After the first staff student consultative committee some great questions, observations, and points were raised. Here are some answers or discussion to provide some of the context that was sought.
It was pointed out that research strategies appeared geared more toward project based research. Fair point I reckon. Historically and pedagogically this has been because a) over 70% do honours by project + exegesis, b) those writing theses come from disciplines where writing essays has been the norm and so largely know how to do this, and c) most doing it by project have not had to write critically to doing before. However, I think this is a very strong point so I am hoping to re-boot the research strategies class into thematic groups. This should be started this week and will probably take a couple of weeks to sort out.

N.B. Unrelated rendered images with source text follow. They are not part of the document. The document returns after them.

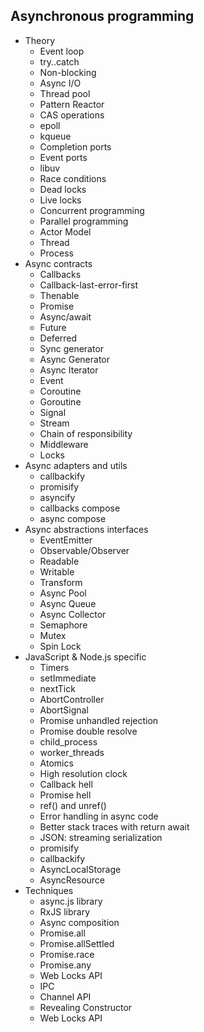 ## Asynchronous programming

- Theory
    - Event loop
    - try..catch
    - Non-blocking
    - Async I/O
    - Thread pool
    - Pattern Reactor
    - CAS operations
    - epoll
    - kqueue
    - Completion ports
    - Event ports
    - libuv
    - Race conditions
    - Dead locks
    - Live locks
    - Concurrent programming
    - Parallel programming
    - Actor Model
    - Thread
    - Process
- Async contracts
    - Callbacks
    - Callback-last-error-first
    - Thenable
    - Promise
    - Async/await
    - Future
    - Deferred
    - Sync generator
    - Async Generator
    - Async Iterator
    - Event
    - Coroutine
    - Goroutine
    - Signal
    - Stream
    - Chain of responsibility
    - Middleware
    - Locks
- Async adapters and utils
    - callbackify
    - promisify
    - asyncify
    - callbacks compose
    - async compose
- Async abstractions interfaces
    - EventEmitter
    - Observable/Observer
    - Readable
    - Writable
    - Transform
    - Async Pool
    - Async Queue
    - Async Collector
    - Semaphore
    - Mutex
    - Spin Lock
- JavaScript & Node.js specific
    - Timers
    - setImmediate
    - nextTick
    - AbortController
    - AbortSignal
    - Promise unhandled rejection
    - Promise double resolve
    - child_process
    - worker_threads
    - Atomics
    - High resolution clock
    - Callback hell
    - Promise hell
    - ref() and unref()
    - Error handling in async code
    - Better stack traces with return await
    - JSON: streaming serialization
    - promisify
    - callbackify
    - AsyncLocalStorage
    - AsyncResource
- Techniques
    - async.js library
    - RxJS library
    - Async composition
    - Promise.all
    - Promise.allSettled
    - Promise.race
    - Promise.any
    - Web Locks API
    - IPC
    - Channel API
    - Revealing Constructor
    - Web Locks API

There was a question about the work in the courses getting in the way of ‘meaty’ research. Not much to say or do about this. Honours is not only research, largely because historically this leads to poor outcomes (low retention rate, and feelings of isolation) as students end up only working on individual research topics (this is currently a major issue with our PhD students because all they do is their individual research). We also want our honours program to provide students with knowledge relevant to media and communications, hence the communication futures subject. We want themed labs to a) address the social/collegiate qualities of research practice and culture (which they have historically done extremely well and other honours programs regularly ask how we do it), b) to have the experience of being taught and learning about a reasonably narrow specialist topic from an active researcher in that area. In the past honours had additional coursework in semester 2. The current honours has moved all major coursework to semester one to provide time for ‘meaty’ research, as in semester 2 all you do is your research (and through the mid year break as well). With 12 hours per week available in semester one (we more or less treat a credit point as an hour of time), and 48 hours available in semester two, there is plenty of time to do meaty research – historically the issue is not that the time is not available, but that students choose not to spend it in this way.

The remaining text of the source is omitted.